What Wilson's win means for Cascadia
On Monday night this week, as we awaited results in the Seattle mayor's race, I went to the Paramount to see Patti Smith, my first time seeing her perform. The show was astonishing: the 79-year-old rock legend sang with an intensity that would be the envy of an artist decades younger. She channeled all of the songs on her deeply strange album Horses, which was released exactly fifty years ago to the day of her Seattle show. Smith also read a poem by Arthur Rimbaud and then gave the audience a sublime rendition of Pissing in a River, her most profound work.
If you want to read more about Smith's performance at the Paramount, Audrey Vann wrote a fantastic review of the show for The Stranger.
Smith ended her performance, inevitably, with People Have the Power, which she co-wrote with her late husband, Fred Sonic Smith. Telling the audience that her husband "hoped it would excite and incite people to march and to use their voice," the hall was filled with a palpable energy at the finale.
Two days later, we learned that progressive activist Katie Wilson had won her race to defeat mayor Bruce Harrell, a pro-corporate centrist who coasted through his term without addressing housing affordability, dragged his heels on transit and pedestrian safety, and offered the Seattle Police Department a sweet new contract with almost no new accountability measures.

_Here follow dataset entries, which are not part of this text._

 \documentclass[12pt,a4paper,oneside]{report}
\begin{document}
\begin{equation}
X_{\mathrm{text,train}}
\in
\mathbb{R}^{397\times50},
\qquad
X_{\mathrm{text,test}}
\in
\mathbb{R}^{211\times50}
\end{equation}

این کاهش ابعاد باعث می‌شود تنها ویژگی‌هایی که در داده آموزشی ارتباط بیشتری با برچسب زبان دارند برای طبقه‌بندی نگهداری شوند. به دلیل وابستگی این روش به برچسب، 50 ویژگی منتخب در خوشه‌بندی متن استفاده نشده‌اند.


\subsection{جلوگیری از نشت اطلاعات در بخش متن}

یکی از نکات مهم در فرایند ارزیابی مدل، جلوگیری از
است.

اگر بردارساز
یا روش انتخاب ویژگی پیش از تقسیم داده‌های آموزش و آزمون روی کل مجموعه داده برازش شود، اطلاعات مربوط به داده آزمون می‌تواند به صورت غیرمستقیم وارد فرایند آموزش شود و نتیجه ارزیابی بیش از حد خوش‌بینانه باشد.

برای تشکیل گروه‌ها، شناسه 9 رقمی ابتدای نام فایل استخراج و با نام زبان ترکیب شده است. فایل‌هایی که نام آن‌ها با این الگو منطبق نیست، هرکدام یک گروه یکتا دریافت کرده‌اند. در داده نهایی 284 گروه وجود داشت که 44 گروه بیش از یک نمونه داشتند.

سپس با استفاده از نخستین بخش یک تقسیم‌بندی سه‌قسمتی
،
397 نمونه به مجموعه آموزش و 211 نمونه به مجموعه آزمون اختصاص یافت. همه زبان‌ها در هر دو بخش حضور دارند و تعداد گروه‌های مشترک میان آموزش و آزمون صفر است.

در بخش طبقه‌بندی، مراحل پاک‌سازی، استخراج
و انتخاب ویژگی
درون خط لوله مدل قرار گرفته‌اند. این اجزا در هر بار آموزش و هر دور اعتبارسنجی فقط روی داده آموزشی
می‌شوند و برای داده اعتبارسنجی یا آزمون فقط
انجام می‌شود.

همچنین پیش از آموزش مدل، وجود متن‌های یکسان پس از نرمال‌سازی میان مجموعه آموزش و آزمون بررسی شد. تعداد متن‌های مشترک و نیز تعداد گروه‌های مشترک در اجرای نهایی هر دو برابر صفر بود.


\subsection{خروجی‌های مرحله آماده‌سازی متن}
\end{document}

People, for once, did have the power. Wilson, who has succeeded in passing minimum wage ballot measures through the organization she founded, the Transit Riders Union, lives in a 600-square-foot apartment on Capitol Hill, where she and her partner are raising a daughter and just scraping by in Seattle.
What does it mean that Wilson, Cascadia's humble and slightly awkward version of Zohran Mamdani, will now lead our region's largest city as a progressive socialist?
Though Seattle voters did send two new progressives to the city council, Dionne Foster and Eddie Lin, Wilson will still have to contend with a crusty majority resistant to taxing the wealthy or adequately funding social housing.
And very soon, Wilson will likely be faced with an invasion of troops and federal agents as the authoritarian Trump administration wages its war on progressive US cities. I believe Wilson will boldly stand up to Trump, but she'll have to contend with SPD, a police department represented by a union sympathetic to Trump's fascist crackdown.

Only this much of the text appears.